Here it is..my latest dio finished...

This was a very fun build for me and presented a lot of challenges. The main challenge turning out to be the water. Tried using Woodland Scenics Realistic Water and was not at all happy with the results. After the Realistic Water dried..i added a layer of Woodland Scenics Water Effects to the top to add some texture to the water. This was a disaster. The water effects is suppose to go on white, similar to the color of white glue, and dry clear within 24hours. Well 4 days later, the stuff was still white. So..had to pick and pull the white clumps out..and repour some Realistic Water. Hopefully..this will help a bit, only other option i have is to completely tear the water out..and start fresh. 

Anyway..on to the dio...To explain the dio a bit better. The scene begins when the jeep loaded with its passengers, are slowing to come around a sharp curve in the road. As they begin to make the curve, a shot fires at them from out of no where, enters through the front windscreen and hits the driver in the right shoulder area. So...the wreck would not have been a wide open impact type of thing , but more of the vehicle is already slowed to make the curve ..but because of the driver sustaining the shot, he goes off the road. The scene shows after the soldiers that were in the jeep have exited, they are in the process of trying to locate where the shot has come from.


----------



## roadrner (Jul 21, 1999)

The dio looks great. Have you though about trying to salvage the unlcear water? What about trying to paint what you have already installed with some blues, greens, black, white and so on to give it the effect of a rolling brook or whatever your intent was.

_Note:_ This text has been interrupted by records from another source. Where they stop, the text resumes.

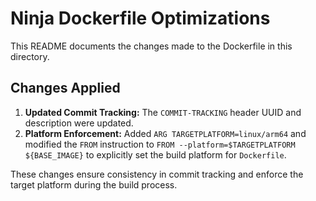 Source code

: <!-- COMMIT-TRACKING: UUID-20240730-220000-PLATALL -->
<!-- Description: Update README to reflect Dockerfile optimizations. -->
<!-- Author: GitHub Copilot -->

# Ninja Dockerfile Optimizations

This README documents the changes made to the Dockerfile in this directory.

## Changes Applied

1.  **Updated Commit Tracking:** The `COMMIT-TRACKING` header UUID and description were updated.
2.  **Platform Enforcement:** Added `ARG TARGETPLATFORM=linux/arm64` and modified the `FROM` instruction to `FROM --platform=$TARGETPLATFORM ${BASE_IMAGE}` to explicitly set the build platform for `Dockerfile`.

These changes ensure consistency in commit tracking and enforce the target platform during the build process.
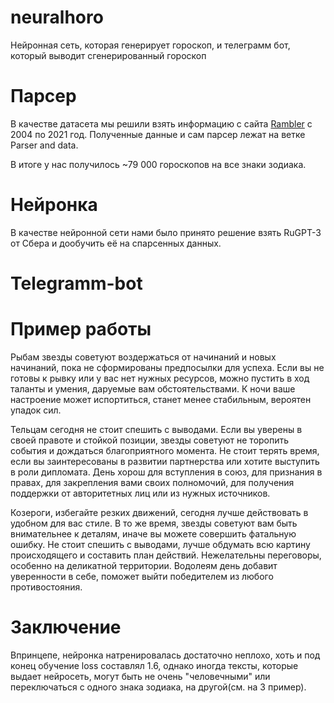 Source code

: # neuralhoro
 Нейронная сеть, которая генерирует гороскоп, и телеграмм бот, который выводит сгенерированный гороскоп

# Парсер

В качестве датасета мы решили взять информацию с сайта [Rambler](https://horoscopes.rambler.ru/) с 2004 по 2021 год.
Полученные данные и сам парсер лежат на ветке Parser and data.

В итоге у нас получилось ~79 000 гороскопов на все знаки зодиака.

# Нейронка
В качестве нейронной сети нами было принято решение взять RuGPT-3 от Сбера и дообучить её на спарсенных данных.


# Telegramm-bot 


# Пример работы
Рыбам звезды советуют воздержаться от начинаний и новых начинаний, пока не сформированы предпосылки для успеха. Если вы
не готовы к рывку или у вас нет нужных ресурсов, можно пустить в ход таланты и умения, даруемые вам обстоятельствами. К
ночи ваше настроение может испортиться, станет менее стабильным, вероятен упадок сил.

Тельцам сегодня не стоит спешить с выводами. Если вы уверены в своей правоте и стойкой позиции, звезды советуют не
торопить события и дождаться благоприятного момента. Не стоит терять время, если вы заинтересованы в развитии партнерства
или хотите выступить в роли дипломата. День хорош для вступления в союз, для признания в правах, для закрепления вами
своих полномочий, для получения поддержки от авторитетных лиц или из нужных источников.

Козероги, избегайте резких движений, сегодня лучше действовать в удобном для вас стиле. В то же время, звезды советуют
вам быть внимательнее к деталям, иначе вы можете совершить фатальную ошибку. Не стоит спешить с выводами, лучше обдумать
всю картину происходящего и составить план действий. Нежелательны переговоры, особенно на деликатной территории.
Водолеям день добавит уверенности в себе, поможет выйти победителем из любого противостояния.

# Заключение
Впринцепе, нейронка натренировалась достаточно неплохо, хоть и под конец обучение loss составлял 1.6, однако иногда
тексты, которые выдает нейросеть, могут быть не очень "человечными" или переключаться с
одного знака зодиака, на другой(см. на 3 пример).
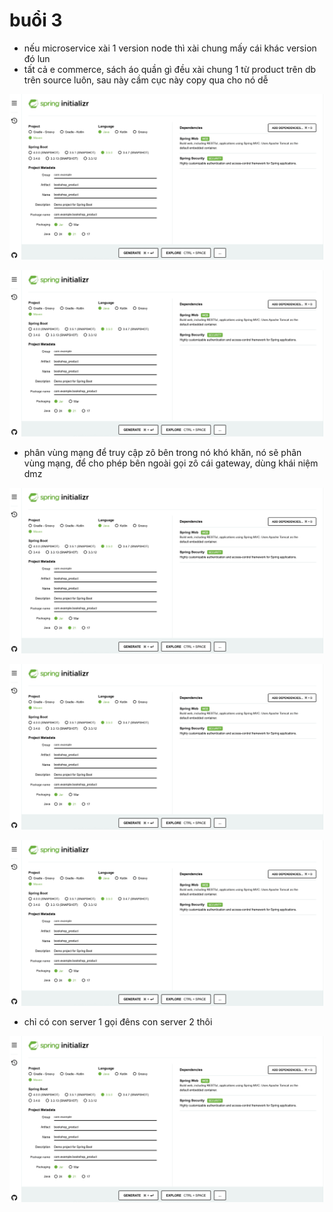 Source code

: # buổi 3
- nếu microservice xài 1 version node thì xài chung mấy cái khác version đó lun
- tất cả e commerce, sách áo quần gì đều xài chung 1 từ product trên db trên source luôn, sau này cầm cục này copy qua cho nó dễ


![alt text](image.png)

![alt text](image-1.png)

- phân vùng mạng để truy cập zô bên trong nó khó khăn, nó sẽ phân vùng mạng, để cho phép bên ngoài gọi zô cái gateway, dùng khái niệm dmz

![alt text](image-2.png)

![alt text](image-3.png)

![alt text](image-4.png)

- chỉ có con server 1 gọi đêns con server 2 thôi

![alt text](image-5.png)

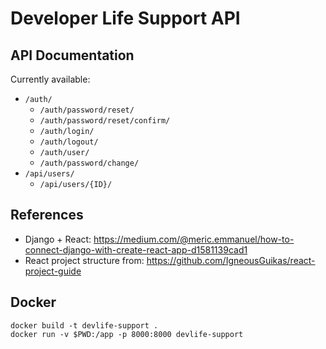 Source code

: # Developer Life Support API

## API Documentation

Currently available:

- `/auth/`
  - `/auth/password/reset/`
  - `/auth/password/reset/confirm/`
  - `/auth/login/`
  - `/auth/logout/`
  - `/auth/user/`
  - `/auth/password/change/`
- `/api/users/`
  - `/api/users/{ID}/`

## References

- Django + React: https://medium.com/@meric.emmanuel/how-to-connect-django-with-create-react-app-d1581139cad1
- React project structure from: https://github.com/IgneousGuikas/react-project-guide

## Docker

	docker build -t devlife-support .
	docker run -v $PWD:/app -p 8000:8000 devlife-support
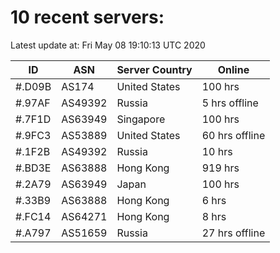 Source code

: # 10 recent servers:

Latest update at: Fri May 08 19:10:13 UTC 2020

| ID | ASN | Server Country | Online |
| -- | --- | -------------- | ------ |
| #.D09B | AS174 | United States | 100 hrs |
| #.97AF | AS49392 | Russia | 5 hrs offline |
| #.7F1D | AS63949 | Singapore | 100 hrs |
| #.9FC3 | AS53889 | United States | 60 hrs offline |
| #.1F2B | AS49392 | Russia | 10 hrs |
| #.BD3E | AS63888 | Hong Kong | 919 hrs |
| #.2A79 | AS63949 | Japan | 100 hrs |
| #.33B9 | AS63888 | Hong Kong | 6 hrs |
| #.FC14 | AS64271 | Hong Kong | 8 hrs |
| #.A797 | AS51659 | Russia | 27 hrs offline |

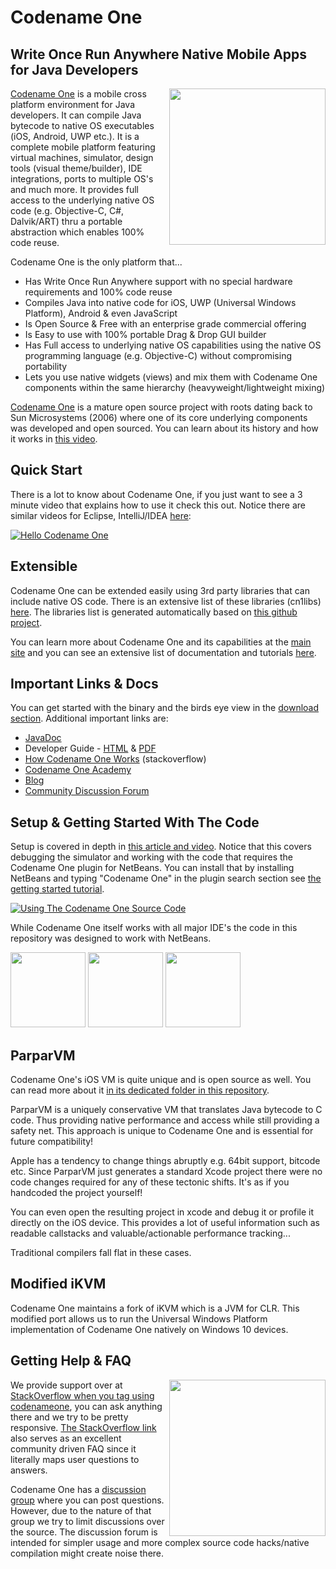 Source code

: # Codename One

## Write Once Run Anywhere Native Mobile Apps for Java Developers

<img align="right" src="https://www.codenameone.com/img/iphone-and-android.png" height="250">

[Codename One](https://www.codenameone.com/) is a mobile cross platform environment for Java developers. It can compile Java bytecode to native OS executables (iOS, Android, UWP etc.). 
It is a complete mobile platform featuring virtual machines, simulator, design tools (visual theme/builder), IDE integrations, ports to multiple OS's and much more. It provides full access to the underlying native OS code (e.g. Objective-C, C#, Dalvik/ART) thru a portable abstraction which enables 100% code reuse.

Codename One is the only platform that...

- Has Write Once Run Anywhere support with no special hardware requirements and 100% code reuse
- Compiles Java into native code for iOS, UWP (Universal Windows Platform), Android & even JavaScript
- Is Open Source & Free with an enterprise grade commercial offering
- Is Easy to use with 100% portable Drag & Drop GUI builder
- Has Full access to underlying native OS capabilities using the native OS programming language (e.g. Objective-C) without compromising portability
- Lets you use native widgets (views) and mix them with Codename One components within the same hierarchy (heavyweight/lightweight mixing)

[Codename One](https://www.codenameone.com/) is a mature open source project with roots dating back to Sun Microsystems (2006) where one of its core underlying components was developed and open sourced. You can learn about its history and how it works in [this video](https://www.youtube.com/watch?v=EMRmo6ZRnGw).

## Quick Start

There is a lot to know about Codename One, if you just want to see a 3 minute video that explains how to use it check this out. Notice there are similar videos for Eclipse, IntelliJ/IDEA [here](https://www.codenameone.com/download.html):

[![Hello Codename One](http://img.youtube.com/vi/73d65cvyQv4/0.jpg)](http://www.youtube.com/watch?v=73d65cvyQv4 "Hello World Codename One")

## Extensible

Codename One can be extended easily using 3rd party libraries that can include native OS code. There is an extensive list of these libraries (cn1libs) [here](https://www.codenameone.com/cn1libs.html). The libraries list is generated automatically based on [this github project](https://github.com/codenameone/CodenameOneLibs/).

You can learn more about Codename One and its capabilities at the [main site](https://www.codenameone.com) and you can see an extensive list of documentation and tutorials [here](http://www.codenameone.com/blog/tutorials-resources-learn-java-mobile-videos-courses-ios-android.html).

## Important Links & Docs

You can get started with the binary and the birds eye view in the [download section](https://www.codenameone.com/download.html). Additional important links are:

- [JavaDoc](https://www.codenameone.com/javadoc/)
- Developer Guide - [HTML](https://www.codenameone.com/manual/) & [PDF](https://www.codenameone.com/files/developer-guide.pdf)
- [How Codename One Works](http://stackoverflow.com/questions/10639766/how-does-codename-one-work/10646336) (stackoverflow)
- [Codename One Academy](http://codenameone.teachable.com/)
- [Blog](https://www.codenameone.com/blog/)
- [Community Discussion Forum](https://www.codenameone.com/discussion-forum.html)


## Setup & Getting Started With The Code

Setup is covered in depth in [this article and video](https://www.codenameone.com/blog/how-to-use-the-codename-one-sources.html). Notice that this covers debugging the simulator and working with the code that requires the Codename One plugin for NetBeans. You can install that by installing NetBeans and typing "Codename One" in the plugin search section see [the getting started tutorial](https://www.codenameone.com/getting-started.html).

[![Using The Codename One Source Code](http://img.youtube.com/vi/2nD75pODPWk/0.jpg)](http://www.youtube.com/watch?v=2nD75pODPWk "Using The Codename One Source Code")

While Codename One itself works with all major IDE's the code in this repository was designed to work with NetBeans.

<img src="http://codenameone.com/img/NetBeans-logo.png" width="120">

<img src="http://codenameone.com/img/intellij_idea-logo.png" width="120">

<img src="http://codenameone.com/img/eclipse-logo.png" width="120">

## ParparVM
Codename One's iOS VM is quite unique and is open source as well. You can read more about it [in its dedicated folder in this repository](https://github.com/codenameone/CodenameOne/tree/master/vm).

ParparVM is a uniquely conservative VM that translates Java bytecode to C code. Thus providing native performance and access while still providing a safety net. This approach is unique to Codename One and is essential for future compatibility!

Apple has a tendency to change things abruptly e.g. 64bit support, bitcode etc. Since ParparVM just generates a standard Xcode project there were no code changes required for any of these tectonic shifts. It's as if you handcoded the project yourself!

You can even open the resulting project in xcode and debug it or profile it directly on the iOS device. This provides a lot of useful information such as readable callstacks and valuable/actionable performance tracking...

Traditional compilers fall flat in these cases.

## Modified iKVM

Codename One maintains a fork of iKVM which is a JVM for CLR. This modified port allows us to run the Universal Windows Platform implementation of Codename One natively on Windows 10 devices. 

## Getting Help & FAQ

<img align="right" src="http://codenameone.com/img/blog/new_icon.png" height="250">

We provide support over at [StackOverflow when you tag using codenameone](http://stackoverflow.com/tags/codenameone), you can ask anything there and we try to be pretty responsive. [The StackOverflow link](http://stackoverflow.com/tags/codenameone) also serves as an excellent community driven FAQ since it literally maps user questions to answers.

Codename One has a [discussion group](https://www.codenameone.com/discussion-forum.html) where you can post questions. However, due to the nature of that group we try to limit discussions over the source. The discussion forum is intended for simpler usage and more complex source code hacks/native compilation might create noise there.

After that sets and dries, pour yourself a coat or two or more of Future floor wax on top to give it some gloss and depth (you pour a few coats on top of itself until it's thick enough or gives you the desired effect, letting each coat dry inbetween application). It would take awhile but it might take care of your problem. Just a thought as I have never tried this yet but have used Future for coatings on other projects. rr


----------



## xsavoie (Jun 29, 1999)

Great diorama.Very imaginative,a real WWII moment frozen in time.


----------



## Zombie_61 (Apr 21, 2004)

xsavoie said:


> Great diorama.Very imaginative,a real WWII moment frozen in time.


I agree. I like the fact that instead of some trying to re-create some infamous battle scene (like many military modelers do), you chose to simply illustrate five guys trying to survive one particular moment. Very nice work!


----------



## tankysgal (Jan 30, 2005)

For anyone who is intrested, im posting a link here to more and better pics of this dio. For some odd reason, the image hosting site that i have used to post pics, has distorted the image making it huge, and a little hard to see. The link provided her gives you a lot more pics, enableling you to see the detail of the whole diorama. Let me know what you think. All comments and critiques welcome.
Mary

http://www.armorama.com/modules.php?op=modload&name=SquawkBox&file=index&req=viewtopic&topic_id=51078&page=1


----------



## Lloyd Collins (Sep 25, 2004)

That is a really good diorama! I always have liked the WW II models. You do some really good work.


----------



## SJF (Dec 3, 1999)

The landscape and the models look fanatastic. 
You do some great work. :thumbsup: 

Sean

http://www.mcfergesondvd.com/


----------



## Sarge4109 (Apr 14, 2005)

B-E-A-Utiful


----------